Peppa Celebrates Chinese New Year (NR) The British TV show celebrates the holiday in this animated film. (Opens Friday at AMC Grapevine Mills)

Piercing (R) This thriller by Nicolas Pesce (The Eyes of My Mother) stars Christopher Abbott as a serial killer who targets an unsuspecting prostitute (Mia Wasikowska) during an encounter. Also with Laia Costa, Marin Ireland, Maria Dizzia, and Isiah Whitlock. (Opens Friday in Dallas)

Then Came You (NR) This British romantic comedy stars Asa Butterfield as a hypochondriac airport baggage handler who falls for a terminally ill teenager (Maisie Williams). Also with Nina Dobrev, Peyton List, Tyler Hoechlin, Sonya Walger, David Koechner, Tituss Burgess, and Ken Jeong. (Opens Friday in Dallas)

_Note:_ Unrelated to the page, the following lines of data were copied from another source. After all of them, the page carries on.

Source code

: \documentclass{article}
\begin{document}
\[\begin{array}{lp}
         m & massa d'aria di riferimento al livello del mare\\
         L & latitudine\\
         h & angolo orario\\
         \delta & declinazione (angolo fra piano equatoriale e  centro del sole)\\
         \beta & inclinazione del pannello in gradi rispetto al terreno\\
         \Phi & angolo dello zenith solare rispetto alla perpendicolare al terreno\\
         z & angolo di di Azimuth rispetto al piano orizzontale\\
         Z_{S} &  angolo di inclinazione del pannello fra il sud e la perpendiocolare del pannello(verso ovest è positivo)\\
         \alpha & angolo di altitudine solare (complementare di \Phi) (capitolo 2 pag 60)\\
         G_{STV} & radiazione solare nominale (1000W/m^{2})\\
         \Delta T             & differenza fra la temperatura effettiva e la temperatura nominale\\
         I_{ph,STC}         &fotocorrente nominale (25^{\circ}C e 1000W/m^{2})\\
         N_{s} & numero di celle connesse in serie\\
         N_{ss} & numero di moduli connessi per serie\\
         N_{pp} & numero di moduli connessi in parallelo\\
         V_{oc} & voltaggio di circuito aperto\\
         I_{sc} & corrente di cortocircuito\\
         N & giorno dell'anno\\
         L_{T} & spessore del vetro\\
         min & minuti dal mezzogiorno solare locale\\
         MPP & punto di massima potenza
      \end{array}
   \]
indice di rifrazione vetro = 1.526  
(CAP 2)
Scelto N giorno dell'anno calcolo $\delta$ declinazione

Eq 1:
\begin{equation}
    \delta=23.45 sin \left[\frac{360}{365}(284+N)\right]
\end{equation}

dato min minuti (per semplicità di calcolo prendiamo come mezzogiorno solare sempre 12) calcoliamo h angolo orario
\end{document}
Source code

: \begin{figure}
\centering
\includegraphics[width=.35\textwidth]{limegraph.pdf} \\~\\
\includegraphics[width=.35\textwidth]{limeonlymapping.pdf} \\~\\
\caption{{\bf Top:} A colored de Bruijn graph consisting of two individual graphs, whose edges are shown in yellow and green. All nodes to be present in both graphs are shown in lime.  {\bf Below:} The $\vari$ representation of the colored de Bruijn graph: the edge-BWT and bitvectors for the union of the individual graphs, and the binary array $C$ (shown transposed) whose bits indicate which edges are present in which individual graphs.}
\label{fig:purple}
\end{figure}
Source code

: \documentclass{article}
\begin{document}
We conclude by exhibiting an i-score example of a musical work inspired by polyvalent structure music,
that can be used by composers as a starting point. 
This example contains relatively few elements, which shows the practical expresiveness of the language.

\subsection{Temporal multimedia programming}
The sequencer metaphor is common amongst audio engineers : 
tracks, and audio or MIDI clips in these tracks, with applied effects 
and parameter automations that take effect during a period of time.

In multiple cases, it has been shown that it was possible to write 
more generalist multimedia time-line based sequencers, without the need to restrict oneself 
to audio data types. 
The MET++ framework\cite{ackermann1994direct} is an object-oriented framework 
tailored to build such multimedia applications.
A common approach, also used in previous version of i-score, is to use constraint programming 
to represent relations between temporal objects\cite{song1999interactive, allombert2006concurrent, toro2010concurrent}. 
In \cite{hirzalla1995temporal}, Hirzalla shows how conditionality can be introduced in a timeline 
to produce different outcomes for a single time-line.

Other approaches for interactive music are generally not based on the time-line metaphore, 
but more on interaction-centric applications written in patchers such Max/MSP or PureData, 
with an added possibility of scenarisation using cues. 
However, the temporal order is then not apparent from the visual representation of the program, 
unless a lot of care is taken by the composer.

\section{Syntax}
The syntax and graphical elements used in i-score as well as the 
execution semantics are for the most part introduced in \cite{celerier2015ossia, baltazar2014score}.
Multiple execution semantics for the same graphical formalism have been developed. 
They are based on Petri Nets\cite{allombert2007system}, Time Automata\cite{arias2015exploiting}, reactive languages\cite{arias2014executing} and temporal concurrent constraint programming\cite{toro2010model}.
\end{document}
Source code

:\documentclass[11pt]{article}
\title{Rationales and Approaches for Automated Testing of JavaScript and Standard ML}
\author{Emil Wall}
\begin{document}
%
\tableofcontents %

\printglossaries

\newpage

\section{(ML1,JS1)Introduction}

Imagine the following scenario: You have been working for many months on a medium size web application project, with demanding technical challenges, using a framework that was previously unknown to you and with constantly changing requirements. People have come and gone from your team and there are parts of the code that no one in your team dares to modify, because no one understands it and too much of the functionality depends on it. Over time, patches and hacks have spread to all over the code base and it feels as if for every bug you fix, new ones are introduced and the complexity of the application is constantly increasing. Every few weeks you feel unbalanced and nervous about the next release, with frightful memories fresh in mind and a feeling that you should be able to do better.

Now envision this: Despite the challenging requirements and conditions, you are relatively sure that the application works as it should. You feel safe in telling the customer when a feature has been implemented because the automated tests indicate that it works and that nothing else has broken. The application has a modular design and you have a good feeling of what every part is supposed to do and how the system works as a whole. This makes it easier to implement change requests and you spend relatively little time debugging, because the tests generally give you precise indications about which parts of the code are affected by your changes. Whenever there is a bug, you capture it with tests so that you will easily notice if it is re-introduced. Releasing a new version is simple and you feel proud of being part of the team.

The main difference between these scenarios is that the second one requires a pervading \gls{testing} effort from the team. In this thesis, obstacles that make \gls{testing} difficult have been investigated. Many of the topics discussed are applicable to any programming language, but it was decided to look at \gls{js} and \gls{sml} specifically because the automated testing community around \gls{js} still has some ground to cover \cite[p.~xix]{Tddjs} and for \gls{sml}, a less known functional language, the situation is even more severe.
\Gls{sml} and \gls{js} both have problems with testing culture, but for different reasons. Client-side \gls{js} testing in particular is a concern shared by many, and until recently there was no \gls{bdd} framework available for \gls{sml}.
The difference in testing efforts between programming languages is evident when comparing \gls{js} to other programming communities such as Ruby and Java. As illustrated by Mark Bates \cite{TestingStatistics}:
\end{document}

They Shall Not Grow Old (R) Peter Jackson’s documentary about World War I features black-and-white film footage filled in with computerized color and overdubbed sound, which draws your attention to some details you might miss, like the rueful expression on a serviceman playing an empty bottle as a musical instrument or a wounded soldier trying to shoo away a pigeon that’s perching on him. Still, the real value is the voiceover narration taken from interviews with veterans conducted in the 1960s and ’70s, which give unvarnished accounts of the grossness of war: lice-infested clothes, freezing water in the trenches that caused gangrene, mud made more viscous by corpses both human and animal. The limited scope of the footage available to Jackson means he can’t capture the worst aspects that the soldiers faced, but the film does succeed on the terms the director lays out in his preface, as a film “by a non-historian for non-historians.” (Opens Friday)

The Unicorn (NR) Nicholas Rutherford and Lauren Lapkus star in this comedy as an engaged couple looking for a woman to have a three-way with. Also with Lucy Hale, Dree Hemingway, John Kapelos, Beck Bennett, Kyle Mooney, and Beverly D’Angelo. (Opens Friday in Dallas)

NOW PLAYING

Aquaman (PG-13) James Wan does great with the action and bad with everything else in this comic-book adaptation. Flashing a nice deadpan sense of humor, Jason Momoa plays the half-human, water-breathing superhero who visits Atlantis, the undersea kingdom of his ancestors, to prevent them from waging war against the unsuspecting land dwellers who have polluted the oceans. The director manages two nice one-take shots, one of Atlantis’ queen (Nicole Kidman) fighting off a strike team single-handedly and the other of Aquaman and an Atlantean princess (Amber Heard) being chased over the rooftops of Sicily. However, Wan also mishandles all the emotional beats in this story, and every time two characters stop to have a quiet conversation, they’re interrupted by an explosion. Wonder and beauty are beyond Wan’s capabilities. He’s been miscast as a horror director, and he should stick to action. Also with Patrick Wilson, Willem Dafoe, Yahya Abdul Mateen II, Temuera Morrison, Michael Beach, Randall Park, Graham McTavish, and Dolph Lundgren. Voices by Djimon Hounsou, John Rhys-Davies, and Julie Andrews. 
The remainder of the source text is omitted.